Attenzione a cosa scrivete, perché tutto potrà essere utilizzato in tribunale, anche se scritto su WhatsApp. Sembra essere questo il senso sottinteso della sentenza della Cassazione dello scorso 17 luglio, attraverso la quale viene fornita a SMS ed email l'efficacia di prova nel giudizio civile. In breve, ora anche questi elementi possono diventare prove processuali in tribunale. Sembra scontato, ma fino ad oggi non lo era affatto: equiparare le missive cartacee con quelle digitali è un concetto forse semplice per noi, ma non per la legge che ad oggi aveva aperto solamente alla PEC, la posta elettronica certificata che aveva ottenuto lo status di piena prova insieme alle missive cartacee.
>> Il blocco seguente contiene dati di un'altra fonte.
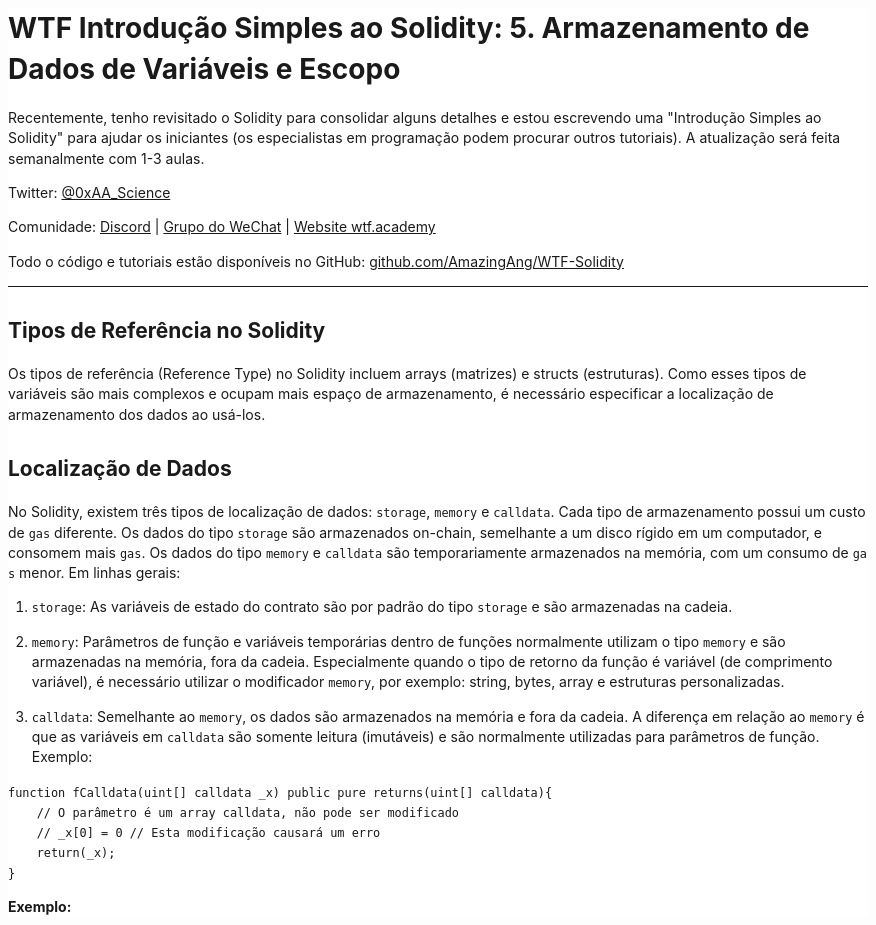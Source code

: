 # WTF Introdução Simples ao Solidity: 5. Armazenamento de Dados de Variáveis e Escopo

Recentemente, tenho revisitado o Solidity para consolidar alguns detalhes e estou escrevendo uma "Introdução Simples ao Solidity" para ajudar os iniciantes (os especialistas em programação podem procurar outros tutoriais). A atualização será feita semanalmente com 1-3 aulas.

Twitter: [@0xAA_Science](https://twitter.com/0xAA_Science)

Comunidade: [Discord](https://discord.gg/5akcruXrsk) | [Grupo do WeChat](https://docs.google.com/forms/d/e/1FAIpQLSe4KGT8Sh6sJ7hedQRuIYirOoZK_85miz3dw7vA1-YjodgJ-A/viewform?usp=sf_link) | [Website wtf.academy](https://wtf.academy)

Todo o código e tutoriais estão disponíveis no GitHub: [github.com/AmazingAng/WTF-Solidity](https://github.com/AmazingAng/WTF-Solidity)

---

## Tipos de Referência no Solidity

Os tipos de referência (Reference Type) no Solidity incluem arrays (matrizes) e structs (estruturas). Como esses tipos de variáveis são mais complexos e ocupam mais espaço de armazenamento, é necessário especificar a localização de armazenamento dos dados ao usá-los.

## Localização de Dados

No Solidity, existem três tipos de localização de dados: `storage`, `memory` e `calldata`. Cada tipo de armazenamento possui um custo de `gas` diferente. Os dados do tipo `storage` são armazenados on-chain, semelhante a um disco rígido em um computador, e consomem mais `gas`. Os dados do tipo `memory` e `calldata` são temporariamente armazenados na memória, com um consumo de `gas` menor. Em linhas gerais:

1. `storage`: As variáveis de estado do contrato são por padrão do tipo `storage` e são armazenadas na cadeia.

2. `memory`: Parâmetros de função e variáveis temporárias dentro de funções normalmente utilizam o tipo `memory` e são armazenadas na memória, fora da cadeia. Especialmente quando o tipo de retorno da função é variável (de comprimento variável), é necessário utilizar o modificador `memory`, por exemplo: string, bytes, array e estruturas personalizadas.

3. `calldata`: Semelhante ao `memory`, os dados são armazenados na memória e fora da cadeia. A diferença em relação ao `memory` é que as variáveis em `calldata` são somente leitura (imutáveis) e são normalmente utilizadas para parâmetros de função. Exemplo:

```solidity
function fCalldata(uint[] calldata _x) public pure returns(uint[] calldata){
    // O parâmetro é um array calldata, não pode ser modificado
    // _x[0] = 0 // Esta modificação causará um erro
    return(_x);
}
```

**Exemplo:**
Con la sentenza della Cassazione, invece, il cambiamento è fondamentale: dall'essere semplici riproduzioni meccaniche – al pari delle fotografie – i messaggi digitali diventano ora pienamente efficaci all'interno del processo civile. Ciò che cambia è anche il fatto che non sarà più chi ha inviato il messaggio a doverne dimostrare l'invio e la ricezione, ma sarà il destinatario a dover dimostrare concretamente la non rispondenza con la realtà del testo. Un cambiamento importante anche in virtù del fatto che fino ad oggi servivano perizie per controllare se i messaggi partivano da un preciso dispositivo e arrivavano ad un altro, se non si trattavano di falsi informatici o se i messaggi erano stati effettivamente letti. Una procedura che a volte richiedeva anche la consegna del telefono e, quindi, di tutti i dati personali in esso contenuti.
La Cassazione si è espressa in merito all'interno del caso di un padre che ha negato all'ex moglie la sua parte di retta per l'asilo del figlio, un rifiuto basato, secondo l'uomo, sul fatto di non aver mai autorizzato questo contributo. Qui entrano in gioco le missive digitali: l'uomo avrebbe invece acconsentito alla spesa tramite un SMS, che la Cassazione ha deciso di utilizzare com prova. Equiparando i messaggi alle riproduzioni informatiche e inserendo sms ed email nei mezzi di prova piena. Con peraltro l'ulteriore novità costituita dall'aver invertito l’onere della prova: sarà l'interessato – e quindi il ricevente – a dover dimostrare l'eventuale disconoscimento di queste prove con argomentazioni concrete.